The reply should hold every line of the listing exactly, and none of its images.
————
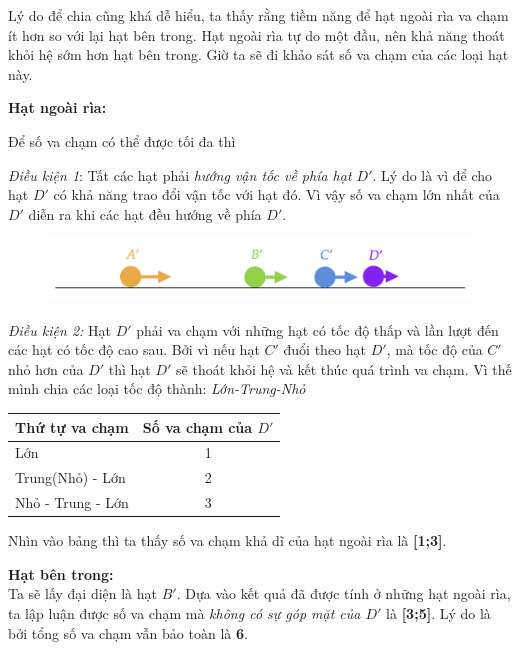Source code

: \begin{enumerate}
Lý do để chia cũng khá dễ hiểu, ta thấy rằng tiềm năng để hạt ngoài rìa va chạm ít hơn so với lại hạt bên trong. Hạt ngoài rìa tự do một đầu, nên khả năng thoát khỏi hệ sớm hơn hạt bên trong. Giờ ta sẽ đi khảo sát số va chạm của các loại hạt này.

\textbf{Hạt ngoài rìa:}

Để số va chạm có thể được tối đa thì

\textit{Điều kiện 1}: Tất các hạt phải \textit{hướng vận tốc về phía hạt $D'$}. Lý do là vì để cho hạt $D'$ có khả năng trao đổi vận tốc với hạt đó. Vì vậy số va chạm lớn nhất của $D'$ diễn ra khi các hạt đều hướng về phía $D'$.
\begin{figure}[ht]
    \centering
    \includegraphics[scale=0.6]{Problem_1/Image/S2.2.4.png}
    \caption{}
    \label{S2.2.4}
\end{figure}

\textit{Điều kiện 2:} Hạt $D'$ phải va chạm với những hạt có tốc độ thấp và lần lượt đến các hạt có tốc độ cao sau. Bởi vì nếu hạt $C'$ đuổi theo hạt $D'$, mà tốc độ của $C'$ nhỏ hơn của $D'$ thì hạt $D'$ sẽ thoát khỏi hệ và kết thúc quá trình va chạm. Vì thế mình chia các loại tốc độ thành: \textit{Lớn-Trung-Nhỏ}

\begin{center}
\begin{tabular}{|l|c|}
\hline
Thứ tự va chạm    & Số va chạm của $D'$ \\ \hline
Lớn               & 1                   \\ \hline
Trung(Nhỏ) - Lớn  & 2                   \\ \hline
Nhỏ - Trung - Lớn & 3                   \\ \hline
\end{tabular}
\end{center}


Nhìn vào bảng thì ta thấy số va chạm khả dĩ của hạt ngoài rìa là \textbf{[1;3]}.

\textbf{Hạt bên trong:}
\\
Ta sẽ lấy đại diện là hạt $B'$. Dựa vào kết quả đã được tính ở những hạt ngoài rìa, ta lập luận được số va chạm mà \textit{không có sự góp mặt của $D'$} là \textbf{[3;5]}. Lý do là bởi tổng số va chạm vẫn bảo toàn là \textbf{6}.


\end{enumerate}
————
[RESULT]
Source code

: \begin{enumerate}
Lý do để chia cũng khá dễ hiểu, ta thấy rằng tiềm năng để hạt ngoài rìa va chạm ít hơn so với lại hạt bên trong. Hạt ngoài rìa tự do một đầu, nên khả năng thoát khỏi hệ sớm hơn hạt bên trong. Giờ ta sẽ đi khảo sát số va chạm của các loại hạt này.

\textbf{Hạt ngoài rìa:}

Để số va chạm có thể được tối đa thì

\textit{Điều kiện 1}: Tất các hạt phải \textit{hướng vận tốc về phía hạt $D'$}. Lý do là vì để cho hạt $D'$ có khả năng trao đổi vận tốc với hạt đó. Vì vậy số va chạm lớn nhất của $D'$ diễn ra khi các hạt đều hướng về phía $D'$.
\begin{figure}[ht]
    \centering
    \includegraphics[scale=0.6]{Problem_1/Image/S2.2.4.png}
    \caption{}
    \label{S2.2.4}
\end{figure}

\textit{Điều kiện 2:} Hạt $D'$ phải va chạm với những hạt có tốc độ thấp và lần lượt đến các hạt có tốc độ cao sau. Bởi vì nếu hạt $C'$ đuổi theo hạt $D'$, mà tốc độ của $C'$ nhỏ hơn của $D'$ thì hạt $D'$ sẽ thoát khỏi hệ và kết thúc quá trình va chạm. Vì thế mình chia các loại tốc độ thành: \textit{Lớn-Trung-Nhỏ}

\begin{center}
\begin{tabular}{|l|c|}
\hline
Thứ tự va chạm    & Số va chạm của $D'$ \\ \hline
Lớn               & 1                   \\ \hline
Trung(Nhỏ) - Lớn  & 2                   \\ \hline
Nhỏ - Trung - Lớn & 3                   \\ \hline
\end{tabular}
\end{center}


Nhìn vào bảng thì ta thấy số va chạm khả dĩ của hạt ngoài rìa là \textbf{[1;3]}.

\textbf{Hạt bên trong:}
\\
Ta sẽ lấy đại diện là hạt $B'$. Dựa vào kết quả đã được tính ở những hạt ngoài rìa, ta lập luận được số va chạm mà \textit{không có sự góp mặt của $D'$} là \textbf{[3;5]}. Lý do là bởi tổng số va chạm vẫn bảo toàn là \textbf{6}.


\end{enumerate}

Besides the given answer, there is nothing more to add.